_What the task asks_
Please repeat, from the entries that follow, the lines from the one containing "- Customer name and email" through the one containing "- **Delivered**: Order received by customer" exactly, adding nothing.

_Information provided_
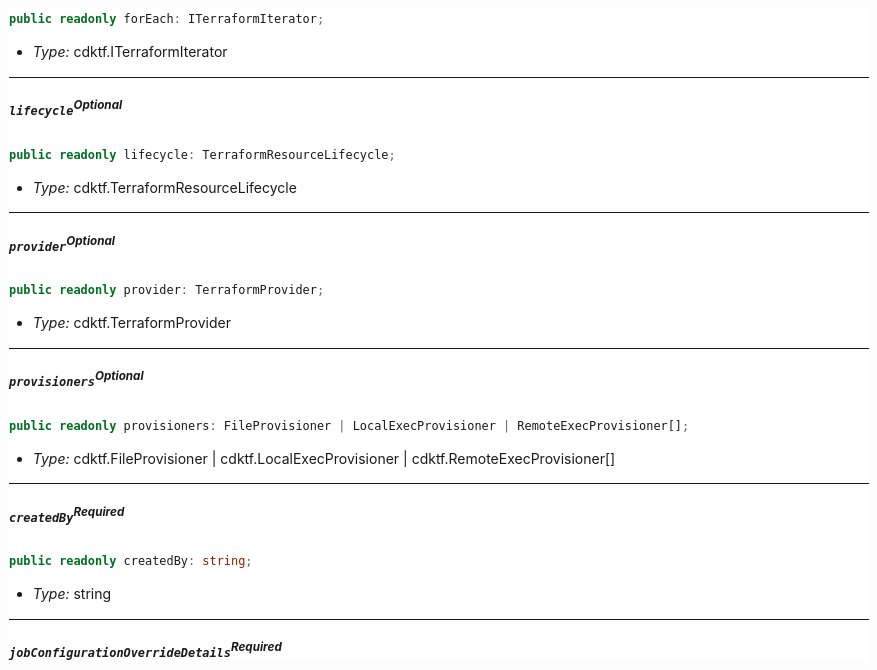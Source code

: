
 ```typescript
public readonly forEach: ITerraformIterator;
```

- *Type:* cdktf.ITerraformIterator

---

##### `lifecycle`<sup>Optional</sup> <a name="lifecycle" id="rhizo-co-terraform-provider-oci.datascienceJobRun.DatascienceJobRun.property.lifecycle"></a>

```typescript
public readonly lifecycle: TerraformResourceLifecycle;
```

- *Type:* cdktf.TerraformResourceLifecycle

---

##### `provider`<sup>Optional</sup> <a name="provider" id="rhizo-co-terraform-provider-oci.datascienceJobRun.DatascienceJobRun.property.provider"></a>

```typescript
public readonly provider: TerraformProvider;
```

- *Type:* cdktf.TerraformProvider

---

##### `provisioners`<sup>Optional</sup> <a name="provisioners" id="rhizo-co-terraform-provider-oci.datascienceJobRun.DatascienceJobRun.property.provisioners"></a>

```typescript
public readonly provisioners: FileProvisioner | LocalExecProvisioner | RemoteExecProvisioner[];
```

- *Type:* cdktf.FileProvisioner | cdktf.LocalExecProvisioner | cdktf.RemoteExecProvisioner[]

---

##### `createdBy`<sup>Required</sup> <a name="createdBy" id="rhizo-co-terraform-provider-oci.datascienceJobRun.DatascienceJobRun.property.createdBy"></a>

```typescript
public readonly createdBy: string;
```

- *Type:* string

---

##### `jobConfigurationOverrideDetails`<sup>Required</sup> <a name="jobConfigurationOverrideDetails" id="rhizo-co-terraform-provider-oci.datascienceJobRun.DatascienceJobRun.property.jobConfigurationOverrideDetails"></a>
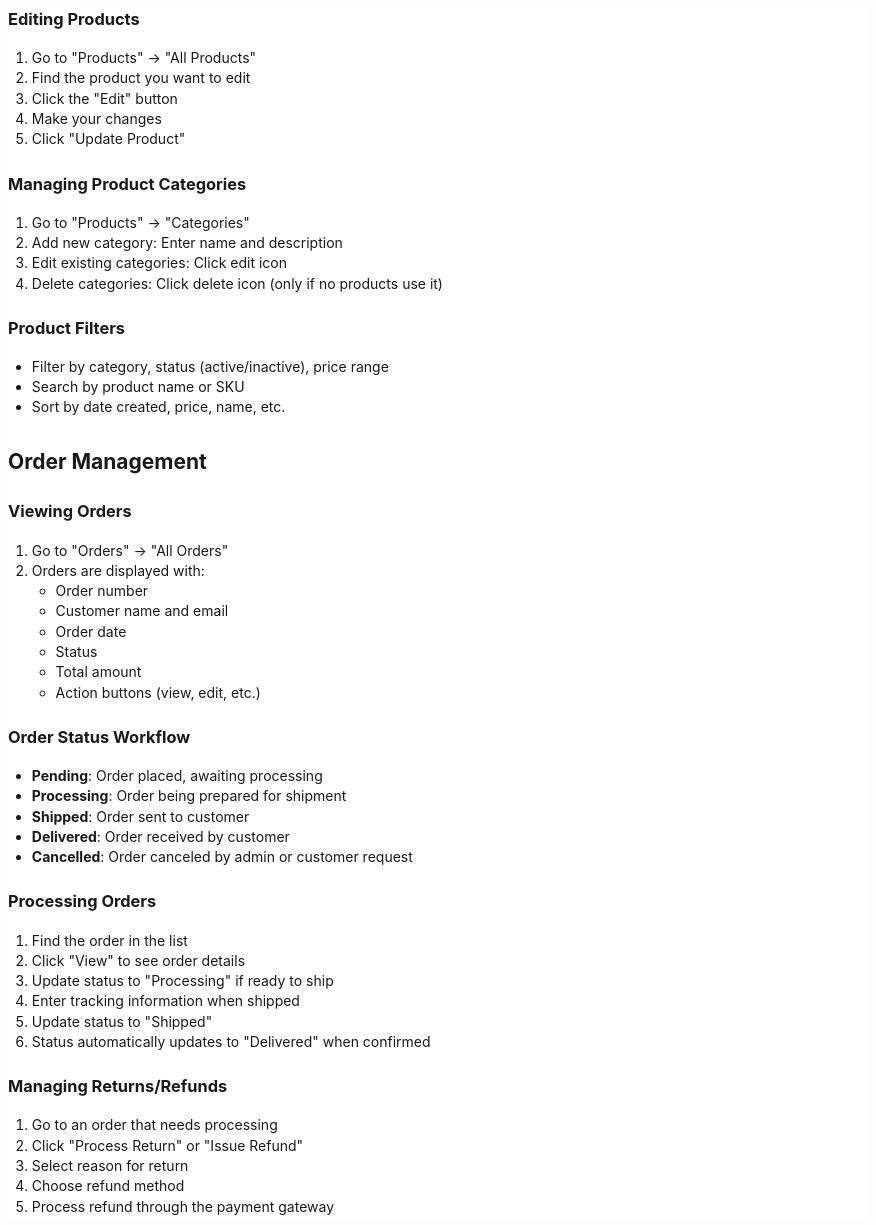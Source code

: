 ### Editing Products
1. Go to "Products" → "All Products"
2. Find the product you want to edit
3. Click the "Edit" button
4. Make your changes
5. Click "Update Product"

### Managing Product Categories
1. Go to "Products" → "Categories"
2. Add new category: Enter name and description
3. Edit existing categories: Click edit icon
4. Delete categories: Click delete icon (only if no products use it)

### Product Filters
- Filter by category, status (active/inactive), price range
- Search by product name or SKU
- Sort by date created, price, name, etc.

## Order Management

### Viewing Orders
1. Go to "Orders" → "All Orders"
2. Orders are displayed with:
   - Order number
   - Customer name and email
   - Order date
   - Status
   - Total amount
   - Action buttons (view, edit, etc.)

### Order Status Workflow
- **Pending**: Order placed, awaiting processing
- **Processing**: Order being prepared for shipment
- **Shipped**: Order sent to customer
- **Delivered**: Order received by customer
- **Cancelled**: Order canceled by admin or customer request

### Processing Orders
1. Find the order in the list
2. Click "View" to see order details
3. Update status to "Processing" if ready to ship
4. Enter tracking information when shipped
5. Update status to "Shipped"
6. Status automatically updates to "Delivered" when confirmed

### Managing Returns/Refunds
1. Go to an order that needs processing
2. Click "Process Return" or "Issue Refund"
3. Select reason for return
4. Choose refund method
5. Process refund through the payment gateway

_Answer for the task_
   - Customer name and email
   - Order date
   - Status
   - Total amount
   - Action buttons (view, edit, etc.)

### Order Status Workflow
- **Pending**: Order placed, awaiting processing
- **Processing**: Order being prepared for shipment
- **Shipped**: Order sent to customer
- **Delivered**: Order received by customer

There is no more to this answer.